Pengadilan Negeri Dinilai Tidak Memiliki Kompetensi Untuk Menguji UUD 1945 Hasil Amandemen
Doktor Zulkifli S Ekomei diketahui mengajukan gugatan di Pengadilan Negeri Jakarta Pusat terkait berlakunya UUD 1945 hasil amandemen.
Penulis:
Vincentius Jyestha Candraditya
Editor:
Adi Suhendi
Laporan Wartawan Tribunnews.com, Vincentius Jyestha
TRIBUNNEWS.COM, JAKARTA - Doktor Zulkifli S Ekomei diketahui mengajukan gugatan di Pengadilan Negeri Jakarta Pusat terkait berlakunya Undang-Undang Dasar (UUD) 1945 hasil amandemen.
Menanggapi hal itu, Guru Besar Hukum Tata Negara Universitas Parahyangan, Asep Warlan, menilai pengadilan negeri tidak memiliki kompetensi untuk menguji masalah tersebut.
"Jadi yang namanya Pengadilan Negeri itu menurut hemat saya tidak punya kompetensi menguji, terlepas dari pengadilan memutuskan gimana ya.
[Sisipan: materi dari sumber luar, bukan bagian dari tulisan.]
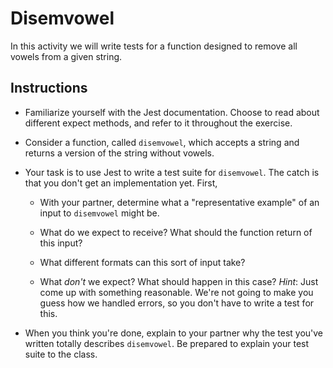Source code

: # Disemvowel

In this activity we will write tests for a function designed to remove all vowels from a given string.

## Instructions

* Familiarize yourself with the Jest documentation. Choose to read about different expect methods, and refer to it throughout the exercise.

* Consider a function, called `disemvowel`, which accepts a string and returns a version of the string without vowels.

* Your task is to use Jest to write a test suite for `disemvowel`. The catch is that you don't get an implementation yet. First,

  * With your partner, determine what a "representative example" of an input to `disemvowel` might be.

  * What do we expect to receive? What should the function return of this input?

  * What different formats can this sort of input take?

  * What _don't_ we expect? What should happen in this case? _Hint_: Just come up with something reasonable. We're not going to make you guess how we handled errors, so you don't have to write a test for this.

* When you think you're done, explain to your partner why the test you've written totally describes `disemvowel`. Be prepared to explain your test suite to the class.
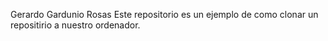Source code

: Gerardo Gardunio Rosas
Este repositorio es un ejemplo de como clonar un repositirio a nuestro ordenador.

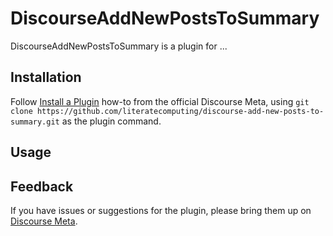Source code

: # DiscourseAddNewPostsToSummary

DiscourseAddNewPostsToSummary is a plugin for ...

## Installation

Follow [Install a Plugin](https://meta.discourse.org/t/install-a-plugin/19157)
how-to from the official Discourse Meta, using `git clone https://github.com/literatecomputing/discourse-add-new-posts-to-summary.git`
as the plugin command.

## Usage

## Feedback

If you have issues or suggestions for the plugin, please bring them up on
[Discourse Meta](https://meta.discourse.org).
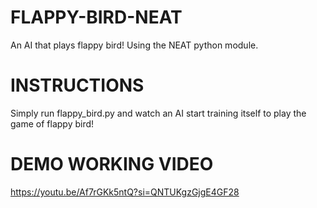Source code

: # FLAPPY-BIRD-NEAT
An AI that plays flappy bird! Using the NEAT python module.
# INSTRUCTIONS
Simply run flappy_bird.py and watch an AI start training itself to play the game of flappy bird!
# DEMO WORKING VIDEO
https://youtu.be/Af7rGKk5ntQ?si=QNTUKgzGjgE4GF28

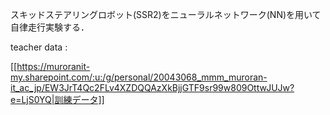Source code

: スキッドステアリングロボット(SSR2)をニューラルネットワーク(NN)を用いて自律走行実験する．

teacher data :

[[https://muroranit-my.sharepoint.com/:u:/g/personal/20043068_mmm_muroran-it_ac_jp/EW3JrT4Qc2FLv4XZDQQAzXkBjjGTF9sr99w809OttwJUJw?e=LjS0YQ|訓練データ]]
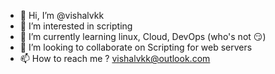 - 👋 Hi, I’m @vishalvkk
- 👀 I’m interested in scripting
- 🌱 I’m currently learning linux, Cloud, DevOps (who's not 😏)
- 💞️ I’m looking to collaborate on Scripting for web servers
- 📫 How to reach me ? vishalvkk@outlook.com

<!---
vishalvkk/vishalvkk is a ✨ special ✨ repository because its `README.md` (this file) appears on your GitHub profile.
You can click the Preview link to take a look at your changes.
--->
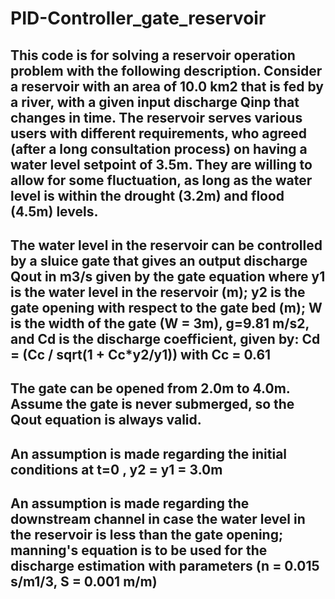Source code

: # PID-Controller_gate_reservoir
This code is for solving a reservoir operation problem with the following description.
Consider a reservoir with an area of 10.0 km2 that is fed by a river, with a given input discharge Qinp that changes in time. The reservoir serves various users with different requirements, who agreed (after a long consultation process) on having a water level setpoint of 3.5m. They are willing to allow for some fluctuation, as long as the water level is within the drought (3.2m) and flood (4.5m) levels.
---------------------------------------------------------------------------------------------------------------------------------
The water level in the reservoir can be controlled by a sluice gate that gives an output discharge Qout in m3/s given by the gate equation where y1 is the water level in the reservoir (m); y2 is the gate opening with respect to the gate bed (m); W is the width of the gate (W = 3m), g=9.81 m/s2, and Cd is the discharge coefficient, given by: Cd = (Cc / sqrt(1 + Cc*y2/y1)) with Cc = 0.61
---------------------------------------------------------------------------------------------------------------------------------
The gate can be opened from 2.0m to 4.0m. Assume the gate is never submerged, so the Qout equation is always valid.
---------------------------------------------------------------------------------------------------------------------------------
An assumption is made regarding the initial conditions at t=0 , y2 = y1 = 3.0m
---------------------------------------------------------------------------------------------------------------------------------
An assumption is made regarding the downstream channel in case the water level in the reservoir is less than the gate opening; manning's equation is to be used for the discharge estimation with parameters (n = 0.015 s/m1/3, S = 0.001 m/m)
---------------------------------------------------------------------------------------------------------------------------------
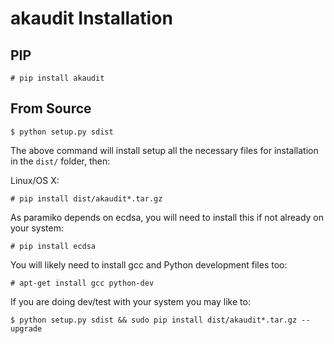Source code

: # akaudit Installation

## PIP

	# pip install akaudit

## From Source

	$ python setup.py sdist

The above command will install setup all the necessary files for installation in the `dist/` folder, then:

Linux/OS X:

    # pip install dist/akaudit*.tar.gz

As paramiko depends on ecdsa, you will need to install this if not already on your system:

    # pip install ecdsa

You will likely need to install gcc and Python development files too:

	# apt-get install gcc python-dev

If you are doing dev/test with your system you may like to:

	$ python setup.py sdist && sudo pip install dist/akaudit*.tar.gz --upgrade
Tapi opini awal saya ini adalah masalah tata kenegaraan, jadi tidak bisa diadili di Pengadilan Negeri biasa," ujar Asep, ketika dihubungi Tribunnews.com, Kamis (31/10/2019).
Ia mengatakan dahulu masalah hukum tata negara termasuk Hak Asasi Manusia harus diselesaikan di Mahkamah Konstitusi (MK) sebagai pengadilan tata negara.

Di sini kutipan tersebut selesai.